• What you are asked to do
Locate each line below that includes "principal" and reproduce it.

• Source data

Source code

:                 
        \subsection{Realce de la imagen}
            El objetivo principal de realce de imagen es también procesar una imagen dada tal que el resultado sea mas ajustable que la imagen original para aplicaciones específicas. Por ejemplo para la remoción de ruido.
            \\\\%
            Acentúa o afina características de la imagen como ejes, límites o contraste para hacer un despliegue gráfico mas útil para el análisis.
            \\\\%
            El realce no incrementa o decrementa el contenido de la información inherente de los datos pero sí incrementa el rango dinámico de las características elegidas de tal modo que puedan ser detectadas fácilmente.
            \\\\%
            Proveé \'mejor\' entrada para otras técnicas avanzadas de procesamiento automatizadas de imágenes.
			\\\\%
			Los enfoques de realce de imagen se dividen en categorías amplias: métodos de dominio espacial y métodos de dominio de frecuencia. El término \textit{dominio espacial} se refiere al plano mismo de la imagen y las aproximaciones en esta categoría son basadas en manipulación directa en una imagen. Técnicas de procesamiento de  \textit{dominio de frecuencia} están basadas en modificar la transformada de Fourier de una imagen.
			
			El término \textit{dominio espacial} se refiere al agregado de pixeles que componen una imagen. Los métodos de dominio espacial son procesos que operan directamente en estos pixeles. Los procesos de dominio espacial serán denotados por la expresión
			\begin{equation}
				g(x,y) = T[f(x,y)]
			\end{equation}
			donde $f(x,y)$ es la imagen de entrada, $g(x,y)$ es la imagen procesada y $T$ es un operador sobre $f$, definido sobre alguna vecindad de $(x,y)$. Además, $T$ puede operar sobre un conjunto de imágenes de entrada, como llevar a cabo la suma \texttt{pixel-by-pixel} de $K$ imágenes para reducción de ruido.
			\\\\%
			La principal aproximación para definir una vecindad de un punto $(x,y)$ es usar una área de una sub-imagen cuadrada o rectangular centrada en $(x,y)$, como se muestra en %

* * *

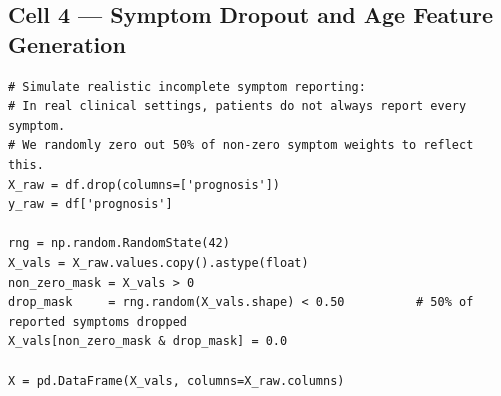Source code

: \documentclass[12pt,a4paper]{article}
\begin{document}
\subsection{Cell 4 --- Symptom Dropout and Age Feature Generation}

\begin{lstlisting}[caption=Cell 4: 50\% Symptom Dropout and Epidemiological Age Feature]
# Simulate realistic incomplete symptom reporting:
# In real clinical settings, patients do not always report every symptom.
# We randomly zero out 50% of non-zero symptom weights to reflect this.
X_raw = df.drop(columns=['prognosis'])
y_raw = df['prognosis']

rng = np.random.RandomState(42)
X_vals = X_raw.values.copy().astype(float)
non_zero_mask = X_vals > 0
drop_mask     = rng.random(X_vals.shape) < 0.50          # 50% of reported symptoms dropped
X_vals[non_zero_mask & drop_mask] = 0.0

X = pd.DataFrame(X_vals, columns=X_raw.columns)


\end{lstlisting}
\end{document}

• Answer
            El objetivo principal de realce de imagen es también procesar una imagen dada tal que el resultado sea mas ajustable que la imagen original para aplicaciones específicas. Por ejemplo para la remoción de ruido.
			La principal aproximación para definir una vecindad de un punto $(x,y)$ es usar una área de una sub-imagen cuadrada o rectangular centrada en $(x,y)$, como se muestra en %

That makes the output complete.